Défaillances d’entreprises : la France termine 2025 sur un sommet inquiétant
Défaillances d’entreprises : la France termine 2025 sur un sommet inquiétant

La vague de faillites ne s’est pas calmée en 2025. Selon les dernières études publiées par Allianz Trade et le cabinet Altares, près de 69 000 entreprises ont cessé leur activité l’an dernier, un niveau jamais atteint auparavant. Après la fin progressive des aides liées à la crise sanitaire, le rattrapage attendu s’est transformé en crise durable, dans un contexte de croissance atone et d’instabilité politique et fiscale.

Les difficultés touchent désormais l’ensemble du tissu économique. Longtemps concentrées sur les petites structures, les défaillances frappent de plus en plus les entreprises de taille intermédiaire et les grands groupes. Les sociétés de plus de 100 salariés enregistrent une hausse marquée des procédures, avec des conséquences lourdes en matière d’emplois et un risque de contagion vers les sous-traitants et partenaires financiers.

Des secteurs clés sous forte pression

Les transports, l’entreposage, l’industrie manufacturière et l’automobile figurent parmi les secteurs les plus exposés, tout comme l’hôtellerie-restauration et le commerce. Plus récemment, la santé et l’action sociale ont également basculé dans la zone rouge, pénalisées par le resserrement budgétaire. En 2025, l’AGS a dû intervenir pour près de 250 000 salariés, mobilisant plus de 2 milliards d’euros pour garantir les créances salariales.

Les perspectives pour 2026 restent fragiles.
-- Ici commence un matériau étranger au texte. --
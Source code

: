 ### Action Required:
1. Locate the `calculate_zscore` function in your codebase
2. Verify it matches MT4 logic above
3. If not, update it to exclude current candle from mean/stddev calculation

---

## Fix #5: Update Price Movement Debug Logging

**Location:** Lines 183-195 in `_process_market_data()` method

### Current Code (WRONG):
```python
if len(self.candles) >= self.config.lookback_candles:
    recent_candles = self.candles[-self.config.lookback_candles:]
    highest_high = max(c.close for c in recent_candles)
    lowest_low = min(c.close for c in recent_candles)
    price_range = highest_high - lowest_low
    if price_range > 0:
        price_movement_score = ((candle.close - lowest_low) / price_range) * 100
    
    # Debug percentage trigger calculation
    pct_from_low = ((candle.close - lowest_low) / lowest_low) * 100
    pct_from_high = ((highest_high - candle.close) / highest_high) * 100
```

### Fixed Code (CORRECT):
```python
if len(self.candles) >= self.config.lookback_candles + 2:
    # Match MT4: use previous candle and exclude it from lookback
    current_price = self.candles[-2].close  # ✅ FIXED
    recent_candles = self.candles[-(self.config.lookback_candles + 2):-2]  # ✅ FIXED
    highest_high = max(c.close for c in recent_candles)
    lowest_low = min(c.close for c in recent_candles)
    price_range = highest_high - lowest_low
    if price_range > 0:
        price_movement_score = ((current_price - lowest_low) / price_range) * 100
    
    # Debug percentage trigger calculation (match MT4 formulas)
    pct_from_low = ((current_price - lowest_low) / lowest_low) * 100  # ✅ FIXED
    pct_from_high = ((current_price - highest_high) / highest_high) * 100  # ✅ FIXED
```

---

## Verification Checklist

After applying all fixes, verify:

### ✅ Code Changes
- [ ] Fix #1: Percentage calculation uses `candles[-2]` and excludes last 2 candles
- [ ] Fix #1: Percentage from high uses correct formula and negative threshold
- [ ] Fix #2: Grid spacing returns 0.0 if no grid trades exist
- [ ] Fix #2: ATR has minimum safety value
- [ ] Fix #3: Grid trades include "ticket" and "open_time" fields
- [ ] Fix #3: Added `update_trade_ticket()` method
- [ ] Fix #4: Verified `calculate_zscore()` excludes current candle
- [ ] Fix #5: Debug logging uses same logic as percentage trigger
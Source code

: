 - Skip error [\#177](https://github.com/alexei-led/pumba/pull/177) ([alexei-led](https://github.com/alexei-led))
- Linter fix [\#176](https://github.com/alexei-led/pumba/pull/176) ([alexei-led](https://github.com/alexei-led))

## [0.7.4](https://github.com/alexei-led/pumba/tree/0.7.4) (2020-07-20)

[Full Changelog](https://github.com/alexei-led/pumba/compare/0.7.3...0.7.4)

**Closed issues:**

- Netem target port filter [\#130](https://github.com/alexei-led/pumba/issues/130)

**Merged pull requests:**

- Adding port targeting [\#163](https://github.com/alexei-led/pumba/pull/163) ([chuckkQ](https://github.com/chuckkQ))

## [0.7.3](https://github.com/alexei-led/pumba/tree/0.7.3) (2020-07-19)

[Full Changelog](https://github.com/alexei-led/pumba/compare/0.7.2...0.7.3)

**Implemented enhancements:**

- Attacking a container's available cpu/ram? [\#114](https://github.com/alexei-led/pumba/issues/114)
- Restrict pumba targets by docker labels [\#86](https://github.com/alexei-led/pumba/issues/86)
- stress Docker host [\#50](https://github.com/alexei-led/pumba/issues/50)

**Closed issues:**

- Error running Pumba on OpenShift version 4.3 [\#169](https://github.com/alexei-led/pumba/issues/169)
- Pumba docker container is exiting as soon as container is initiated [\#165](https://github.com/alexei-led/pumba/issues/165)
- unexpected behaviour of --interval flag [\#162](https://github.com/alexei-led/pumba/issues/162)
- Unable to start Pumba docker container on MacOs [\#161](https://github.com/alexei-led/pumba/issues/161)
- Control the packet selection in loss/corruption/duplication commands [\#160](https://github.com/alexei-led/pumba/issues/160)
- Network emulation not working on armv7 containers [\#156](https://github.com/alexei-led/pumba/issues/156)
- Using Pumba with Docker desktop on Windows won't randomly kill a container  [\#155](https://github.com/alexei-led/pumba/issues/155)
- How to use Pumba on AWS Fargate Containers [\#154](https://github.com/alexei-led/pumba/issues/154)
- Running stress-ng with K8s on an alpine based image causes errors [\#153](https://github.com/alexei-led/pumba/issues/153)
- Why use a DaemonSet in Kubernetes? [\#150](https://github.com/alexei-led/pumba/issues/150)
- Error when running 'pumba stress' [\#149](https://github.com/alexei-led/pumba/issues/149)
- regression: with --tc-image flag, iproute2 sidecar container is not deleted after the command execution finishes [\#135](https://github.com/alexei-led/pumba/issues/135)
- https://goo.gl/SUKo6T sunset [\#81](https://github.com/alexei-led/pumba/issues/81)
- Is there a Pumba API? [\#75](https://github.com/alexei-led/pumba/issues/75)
Les experts anticipent une stabilisation à un niveau élevé plutôt qu’un véritable reflux, alors que persistent les tensions géopolitiques, les coûts de financement et les incertitudes fiscales. Si le gouvernement promet une année de stabilité pour les entreprises, le monde économique demeure prudent face à un environnement qui continue de fragiliser la trésorerie et la visibilité des acteurs français.